The Stanford University researchers show the system extracted the vast majority of reports of complications and pain in a sample of EHRs for patients who had undergone hip replacements.
- The publication of the paper comes shortly after FDA made the expansion of its postmarket safety program to EHRs a focal point of its strategy for the next five years.
EHRs are a potentially valuable sources of real-world evidence. However, some of the information of interest is contained in clinical notes, an unstructured source of data difficult for machines to analyze. Deep learning methods have shown promise but primarily when built on large, expensive, hand-labeled training sets.
The npj Digital Medicine paper describes the creation of a deep learning method designed to identify patient outcomes in clinical notes without the support of hand-labeled training sets. The researchers used the "weak supervision" approach developed to eliminate the labeled training data bottleneck that is affecting the whole machine learning field.
That approach generates "large amounts of imperfectly labeled training data," potentially resulting in better results than hand labeling for less manual effort. The paper provides data to validate that idea.
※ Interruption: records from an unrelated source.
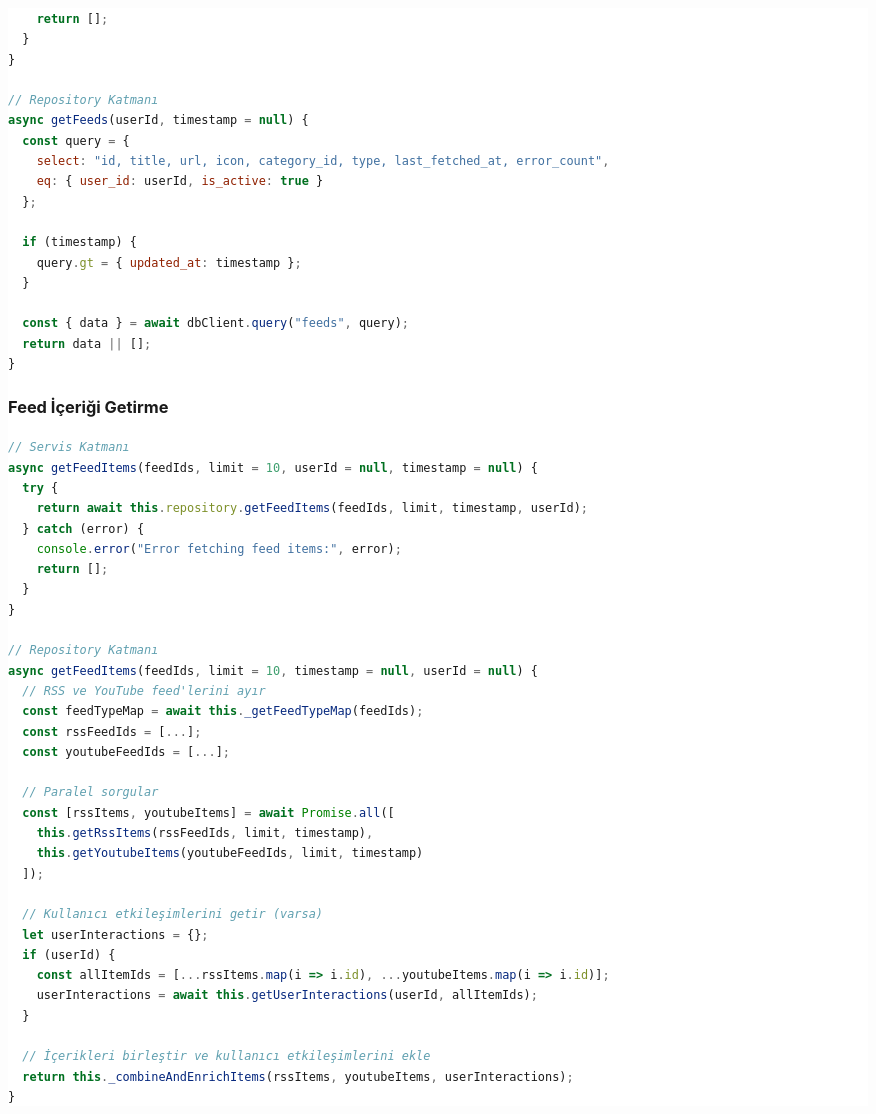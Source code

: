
 ```javascript
    return [];
  }
}

// Repository Katmanı
async getFeeds(userId, timestamp = null) {
  const query = {
    select: "id, title, url, icon, category_id, type, last_fetched_at, error_count",
    eq: { user_id: userId, is_active: true }
  };
  
  if (timestamp) {
    query.gt = { updated_at: timestamp };
  }
  
  const { data } = await dbClient.query("feeds", query);
  return data || [];
}
```

### Feed İçeriği Getirme

```javascript
// Servis Katmanı
async getFeedItems(feedIds, limit = 10, userId = null, timestamp = null) {
  try {
    return await this.repository.getFeedItems(feedIds, limit, timestamp, userId);
  } catch (error) {
    console.error("Error fetching feed items:", error);
    return [];
  }
}

// Repository Katmanı
async getFeedItems(feedIds, limit = 10, timestamp = null, userId = null) {
  // RSS ve YouTube feed'lerini ayır
  const feedTypeMap = await this._getFeedTypeMap(feedIds);
  const rssFeedIds = [...];
  const youtubeFeedIds = [...];
  
  // Paralel sorgular
  const [rssItems, youtubeItems] = await Promise.all([
    this.getRssItems(rssFeedIds, limit, timestamp),
    this.getYoutubeItems(youtubeFeedIds, limit, timestamp)
  ]);
  
  // Kullanıcı etkileşimlerini getir (varsa)
  let userInteractions = {};
  if (userId) {
    const allItemIds = [...rssItems.map(i => i.id), ...youtubeItems.map(i => i.id)];
    userInteractions = await this.getUserInteractions(userId, allItemIds);
  }
  
  // İçerikleri birleştir ve kullanıcı etkileşimlerini ekle
  return this._combineAndEnrichItems(rssItems, youtubeItems, userInteractions);
}
```
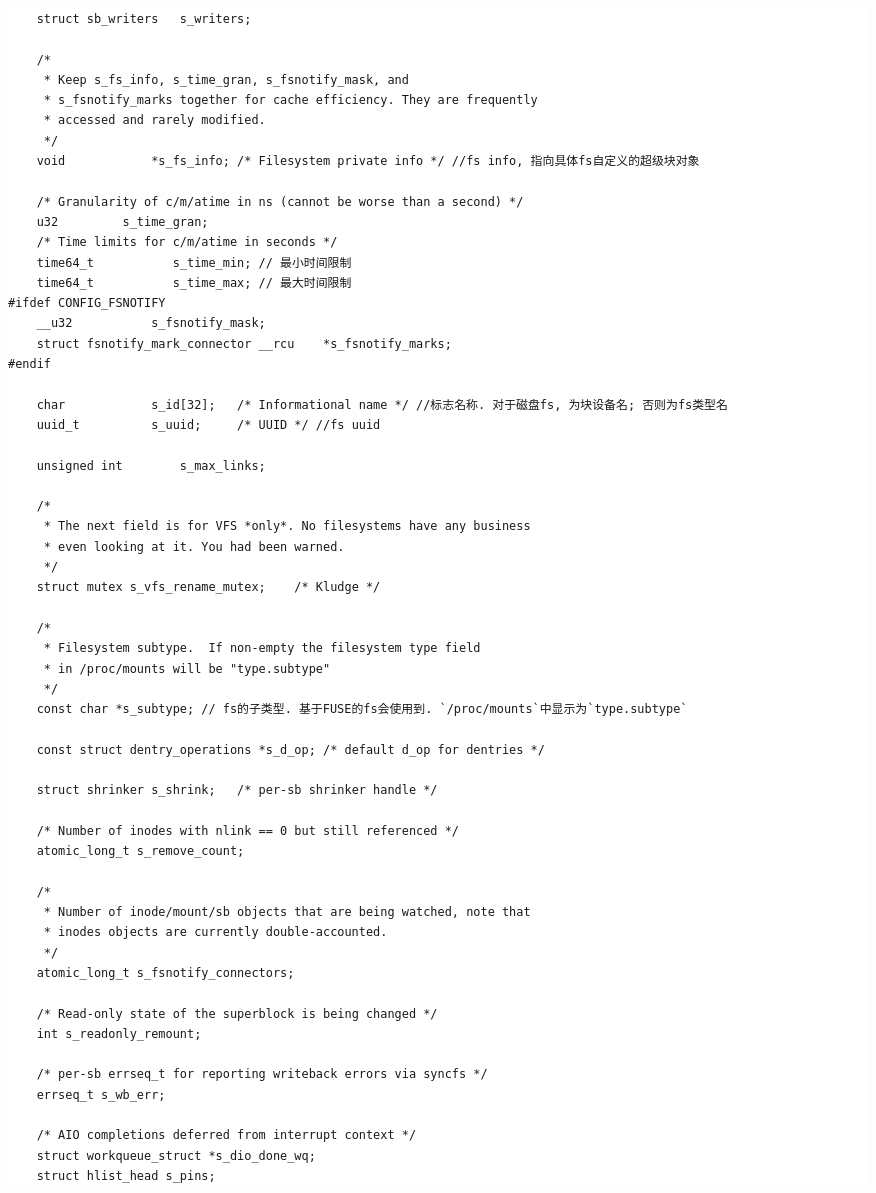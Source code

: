 
		struct sb_writers	s_writers;

		/*
		 * Keep s_fs_info, s_time_gran, s_fsnotify_mask, and
		 * s_fsnotify_marks together for cache efficiency. They are frequently
		 * accessed and rarely modified.
		 */
		void			*s_fs_info;	/* Filesystem private info */ //fs info, 指向具体fs自定义的超级块对象

		/* Granularity of c/m/atime in ns (cannot be worse than a second) */
		u32			s_time_gran;
		/* Time limits for c/m/atime in seconds */
		time64_t		   s_time_min; // 最小时间限制
		time64_t		   s_time_max; // 最大时间限制
	#ifdef CONFIG_FSNOTIFY
		__u32			s_fsnotify_mask;
		struct fsnotify_mark_connector __rcu	*s_fsnotify_marks;
	#endif

		char			s_id[32];	/* Informational name */ //标志名称. 对于磁盘fs, 为块设备名; 否则为fs类型名
		uuid_t			s_uuid;		/* UUID */ //fs uuid

		unsigned int		s_max_links;

		/*
		 * The next field is for VFS *only*. No filesystems have any business
		 * even looking at it. You had been warned.
		 */
		struct mutex s_vfs_rename_mutex;	/* Kludge */

		/*
		 * Filesystem subtype.  If non-empty the filesystem type field
		 * in /proc/mounts will be "type.subtype"
		 */
		const char *s_subtype; // fs的子类型. 基于FUSE的fs会使用到. `/proc/mounts`中显示为`type.subtype`

		const struct dentry_operations *s_d_op; /* default d_op for dentries */

		struct shrinker s_shrink;	/* per-sb shrinker handle */

		/* Number of inodes with nlink == 0 but still referenced */
		atomic_long_t s_remove_count;

		/*
		 * Number of inode/mount/sb objects that are being watched, note that
		 * inodes objects are currently double-accounted.
		 */
		atomic_long_t s_fsnotify_connectors;

		/* Read-only state of the superblock is being changed */
		int s_readonly_remount;

		/* per-sb errseq_t for reporting writeback errors via syncfs */
		errseq_t s_wb_err;

		/* AIO completions deferred from interrupt context */
		struct workqueue_struct *s_dio_done_wq;
		struct hlist_head s_pins;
"By focusing on creating labeling functions, instead of manually labeling training data, we achieved state-of-the-art performance with reusable code that, unlike labeled data, can be easily updated and shared across different healthcare systems," the authors wrote.
Applied to EHRs from 6,583 hip replacement patients, the automated method extracted reports of complications and pain with up to 96.3% precision and 98.5% recall. Analyzing the clinical notes resulted in the detection of six times more complication events than when the assessment only used structured data. The researchers predicted they would capture more events than current systems, too.
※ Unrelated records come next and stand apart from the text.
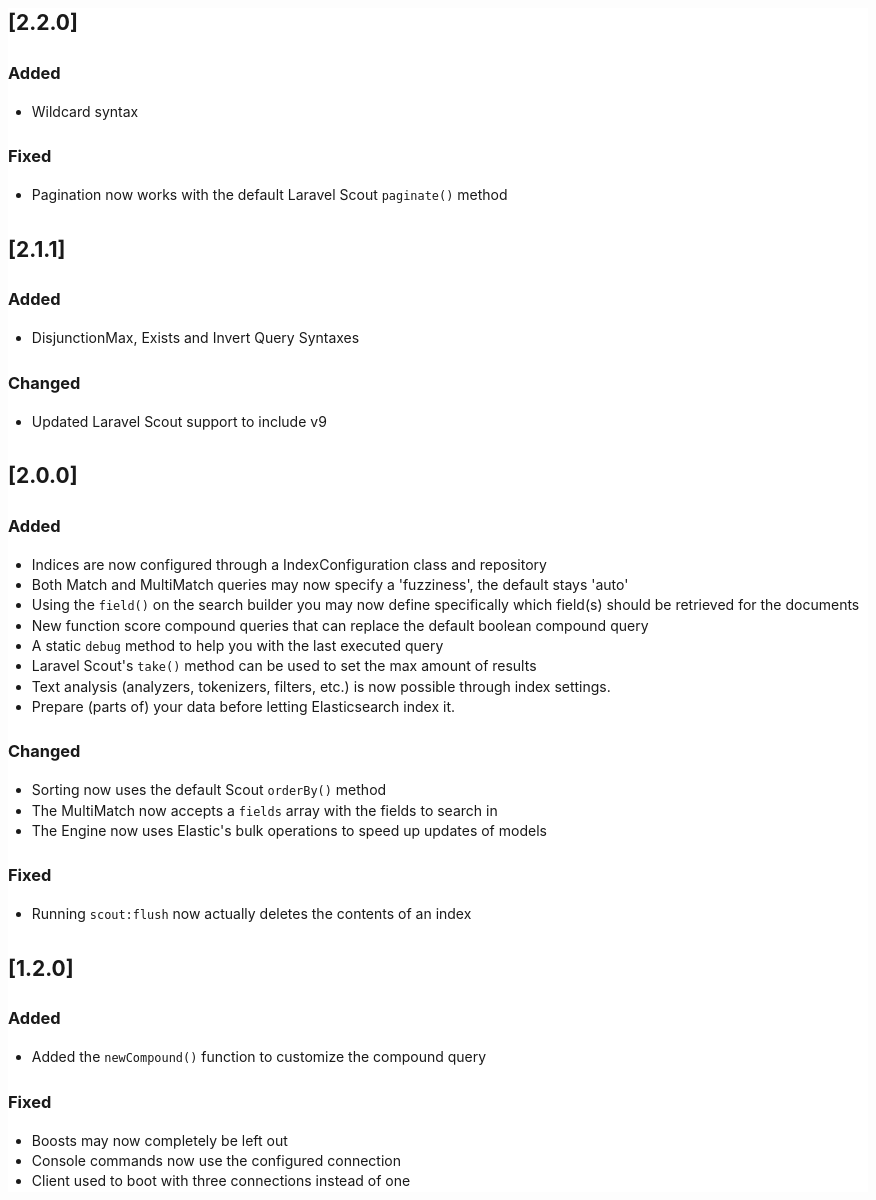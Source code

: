 ## [2.2.0]

### Added
- Wildcard syntax

### Fixed
- Pagination now works with the default Laravel Scout `paginate()` method

## [2.1.1]

### Added
- DisjunctionMax, Exists and Invert Query Syntaxes

### Changed
- Updated Laravel Scout support to include v9

## [2.0.0]

### Added
- Indices are now configured through a IndexConfiguration class and repository
- Both Match and MultiMatch queries may now specify a 'fuzziness', the default stays 'auto'
- Using the `field()` on the search builder you may now define specifically which field(s) should be retrieved for the documents
- New function score compound queries that can replace the default boolean compound query
- A static `debug` method to help you with the last executed query
- Laravel Scout's `take()` method can be used to set the max amount of results
- Text analysis (analyzers, tokenizers, filters, etc.) is now possible through index settings.
- Prepare (parts of) your data before letting Elasticsearch index it.

### Changed
- Sorting now uses the default Scout `orderBy()` method
- The MultiMatch now accepts a `fields` array with the fields to search in
- The Engine now uses Elastic's bulk operations to speed up updates of models

### Fixed
- Running `scout:flush` now actually deletes the contents of an index

## [1.2.0]

### Added
- Added the `newCompound()` function to customize the compound query

### Fixed
- Boosts may now completely be left out
- Console commands now use the configured connection
- Client used to boot with three connections instead of one
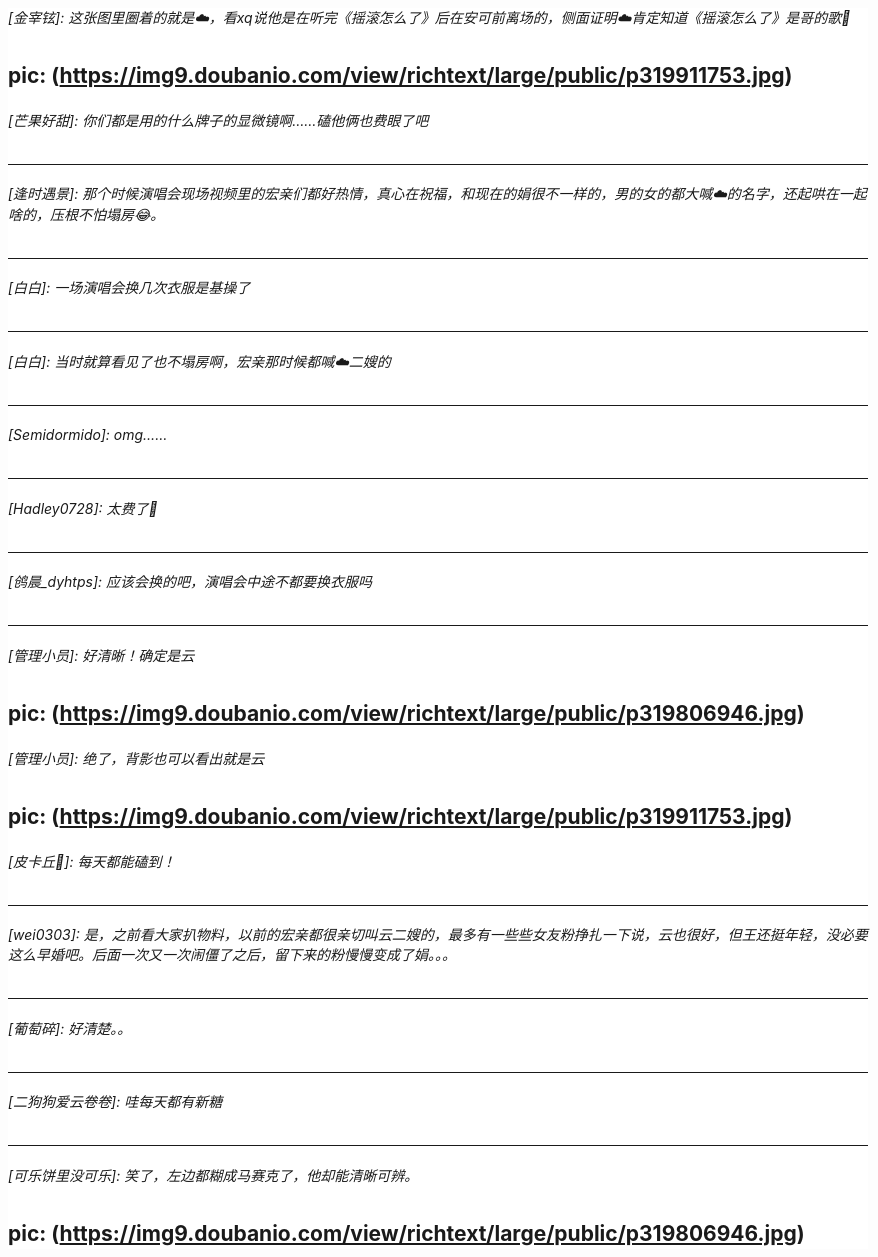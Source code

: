 ###### [金宰铉]: 这张图里圈着的就是☁️，看xq说他是在听完《摇滚怎么了》后在安可前离场的，侧面证明☁️肯定知道《摇滚怎么了》是哥的歌🤭
pic: (https://img9.doubanio.com/view/richtext/large/public/p319911753.jpg)
---------------------------------------

###### [芒果好甜]: 你们都是用的什么牌子的显微镜啊……磕他俩也费眼了吧
---------------------------------------

###### [逢时遇景]: 那个时候演唱会现场视频里的宏亲们都好热情，真心在祝福，和现在的娟很不一样的，男的女的都大喊☁️的名字，还起哄在一起啥的，压根不怕塌房😂。
---------------------------------------

###### [白白]: 一场演唱会换几次衣服是基操了
---------------------------------------

###### [白白]: 当时就算看见了也不塌房啊，宏亲那时候都喊☁️二嫂的
---------------------------------------

###### [Semidormido]: omg……
---------------------------------------

###### [Hadley0728]: 太费了🚬
---------------------------------------

###### [鸧晨_dyhtps]: 应该会换的吧，演唱会中途不都要换衣服吗
---------------------------------------

###### [管理小员]: 好清晰！确定是云
pic: (https://img9.doubanio.com/view/richtext/large/public/p319806946.jpg)
---------------------------------------

###### [管理小员]: 绝了，背影也可以看出就是云
pic: (https://img9.doubanio.com/view/richtext/large/public/p319911753.jpg)
---------------------------------------

###### [皮卡丘🦋]: 每天都能磕到！
---------------------------------------

###### [wei0303]: 是，之前看大家扒物料，以前的宏亲都很亲切叫云二嫂的，最多有一些些女友粉挣扎一下说，云也很好，但王还挺年轻，没必要这么早婚吧。后面一次又一次闹僵了之后，留下来的粉慢慢变成了娟。。。
---------------------------------------

###### [葡萄碎]: 好清楚。。
---------------------------------------

###### [二狗狗爱云卷卷]: 哇每天都有新糖
---------------------------------------

###### [可乐饼里没可乐]: 笑了，左边都糊成马赛克了，他却能清晰可辨。
pic: (https://img9.doubanio.com/view/richtext/large/public/p319806946.jpg)
---------------------------------------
"The ability to quantify pain and complication rates automatically over a large patient population offers an advantage over surveillance systems that rely on individual reports from patients or surgeons," the authors wrote.
One limitation of the study is that the analysis only covered patients treated at Stanford. However, that shortcoming may only be a temporary one. The study authors have made their code publicly available so it could be applied to data held at other institutions.